Heller myotomy for esophageal achalasia: Outcomes in 1010 patients with longitudinal follow-up

Collaborators, Affiliations

Heller myotomy for esophageal achalasia: Outcomes in 1010 patients with longitudinal follow-up

John O Barron et al. J Thorac Cardiovasc Surg. .

Abstract

Background: Achalasia is a rare progressive disease for which longitudinal outcomes and optimal follow-up remain poorly defined. We assessed longitudinal reintervention, symptom palliation, and esophageal emptying after Heller myotomy performed in more than 1000 patients over a 25-year period.

Methods: Between January 1, 1995, and January 1, 2020, a total of 1010 adults underwent Heller myotomy at Cleveland Clinic. The operation was minimally invasive in 937 (93%) patients, with Dor fundoplication in 838 (92%). Esophageal emptying was assessed by timed barium esophagram (TBE), and symptoms were quantified by Eckardt score. Multiphase mixed-effects models and Kaplan-Meier analysis were used to estimate longitudinal symptom palliation, esophageal emptying, and reintervention (pneumatic dilation ≥30 mm, per-oral endoscopic myotomy, repeat Heller myotomy, or esophagectomy).

Results: Freedom from any reintervention was 75% and freedom from esophagectomy was 96.8% at 10 years postmyotomy. The risk of reintervention was greatest during the first year, with 1 reintervention portending additional reintervention(s). Severe recurrent symptoms were rare, with a probability of freedom from severe dysphagia (daily or every meal) of 74% and probability of an Eckardt score ≤3 of 68% at 10 years. The probability of complete TBE emptying was 55% immediately postmyotomy and decreased to 24% by 10 years.

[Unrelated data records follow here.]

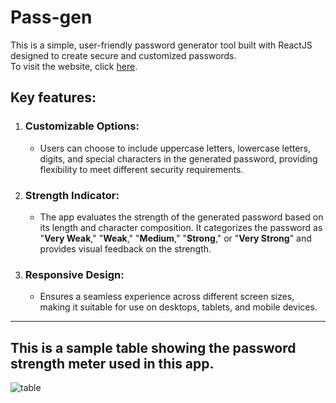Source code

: # Pass-gen

This is a simple, user-friendly password generator tool built with ReactJS designed to create secure and customized passwords.
<br>
To visit the website, click [here](https://passgen-b9of.onrender.com/).

## Key features:
 1. ### Customizable Options: 
    - Users can choose to include uppercase letters, lowercase letters, digits, and special characters in the generated password, providing flexibility to meet different security requirements.

 2. ### Strength Indicator: 
    - The app evaluates the strength of the generated password based on its length and character composition. It categorizes the password as "**Very Weak**," "**Weak**," "**Medium**," "**Strong**," or "**Very Strong**" and provides visual feedback on the strength.

 3. ### Responsive Design: 
    - Ensures a seamless experience across different screen sizes, making it suitable for use on desktops, tablets, and mobile devices.
<hr>

## This is a sample table showing the password strength meter used in this app.

![table](https://github.com/user-attachments/assets/7f10adf5-f2e3-4328-9af6-648bc1600ff3)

Conclusions: Heller myotomy provides long-term symptom palliation and esophageal emptying for patients with achalasia, with a gradually increasing risk of reinterventions over time, highlighting the importance of initial annual follow-up. After 3 years, the follow-up interval may be increased to every 3 years when symptom relief and esophageal emptying remain stable. These findings provide a long-term benchmark for future therapies.

Keywords: Eckardt score; Heller myotomy; esophageal achalasia; fundoplication; reintervention; timed barium esophagram.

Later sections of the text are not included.